--- Required work ---
Word for word, repeat all of the entries.

--- Task data ---
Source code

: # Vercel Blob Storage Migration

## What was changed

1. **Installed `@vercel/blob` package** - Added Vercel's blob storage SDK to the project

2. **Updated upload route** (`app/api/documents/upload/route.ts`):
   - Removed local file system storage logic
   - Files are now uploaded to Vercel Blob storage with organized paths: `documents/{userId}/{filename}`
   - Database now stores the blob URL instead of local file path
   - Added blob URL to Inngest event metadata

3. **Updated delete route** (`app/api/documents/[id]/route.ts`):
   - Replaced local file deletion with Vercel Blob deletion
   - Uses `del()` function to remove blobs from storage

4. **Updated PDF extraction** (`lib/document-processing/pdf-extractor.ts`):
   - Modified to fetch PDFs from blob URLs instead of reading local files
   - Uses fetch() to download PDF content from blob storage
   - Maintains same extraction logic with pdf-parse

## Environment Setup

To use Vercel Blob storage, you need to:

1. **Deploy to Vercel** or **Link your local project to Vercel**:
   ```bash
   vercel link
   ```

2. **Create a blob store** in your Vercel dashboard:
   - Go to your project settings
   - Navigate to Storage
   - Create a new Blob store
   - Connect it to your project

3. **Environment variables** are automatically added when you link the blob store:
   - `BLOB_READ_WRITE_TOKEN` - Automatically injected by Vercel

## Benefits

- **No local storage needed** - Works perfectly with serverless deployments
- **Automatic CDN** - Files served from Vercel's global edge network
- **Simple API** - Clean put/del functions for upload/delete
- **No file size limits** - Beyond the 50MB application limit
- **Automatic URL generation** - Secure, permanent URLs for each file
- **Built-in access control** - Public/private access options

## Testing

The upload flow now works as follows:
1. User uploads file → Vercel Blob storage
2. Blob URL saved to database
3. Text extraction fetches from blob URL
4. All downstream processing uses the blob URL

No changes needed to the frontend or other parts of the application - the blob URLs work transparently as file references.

--- Solution to this task ---
Source code

: # Vercel Blob Storage Migration

## What was changed

1. **Installed `@vercel/blob` package** - Added Vercel's blob storage SDK to the project

2. **Updated upload route** (`app/api/documents/upload/route.ts`):
   - Removed local file system storage logic
   - Files are now uploaded to Vercel Blob storage with organized paths: `documents/{userId}/{filename}`
   - Database now stores the blob URL instead of local file path
   - Added blob URL to Inngest event metadata

3. **Updated delete route** (`app/api/documents/[id]/route.ts`):
   - Replaced local file deletion with Vercel Blob deletion
   - Uses `del()` function to remove blobs from storage

4. **Updated PDF extraction** (`lib/document-processing/pdf-extractor.ts`):
   - Modified to fetch PDFs from blob URLs instead of reading local files
   - Uses fetch() to download PDF content from blob storage
   - Maintains same extraction logic with pdf-parse

## Environment Setup

To use Vercel Blob storage, you need to:

1. **Deploy to Vercel** or **Link your local project to Vercel**:
   ```bash
   vercel link
   ```

2. **Create a blob store** in your Vercel dashboard:
   - Go to your project settings
   - Navigate to Storage
   - Create a new Blob store
   - Connect it to your project

3. **Environment variables** are automatically added when you link the blob store:
   - `BLOB_READ_WRITE_TOKEN` - Automatically injected by Vercel

## Benefits

- **No local storage needed** - Works perfectly with serverless deployments
- **Automatic CDN** - Files served from Vercel's global edge network
- **Simple API** - Clean put/del functions for upload/delete
- **No file size limits** - Beyond the 50MB application limit
- **Automatic URL generation** - Secure, permanent URLs for each file
- **Built-in access control** - Public/private access options

## Testing

The upload flow now works as follows:
1. User uploads file → Vercel Blob storage
2. Blob URL saved to database
3. Text extraction fetches from blob URL
4. All downstream processing uses the blob URL

No changes needed to the frontend or other parts of the application - the blob URLs work transparently as file references.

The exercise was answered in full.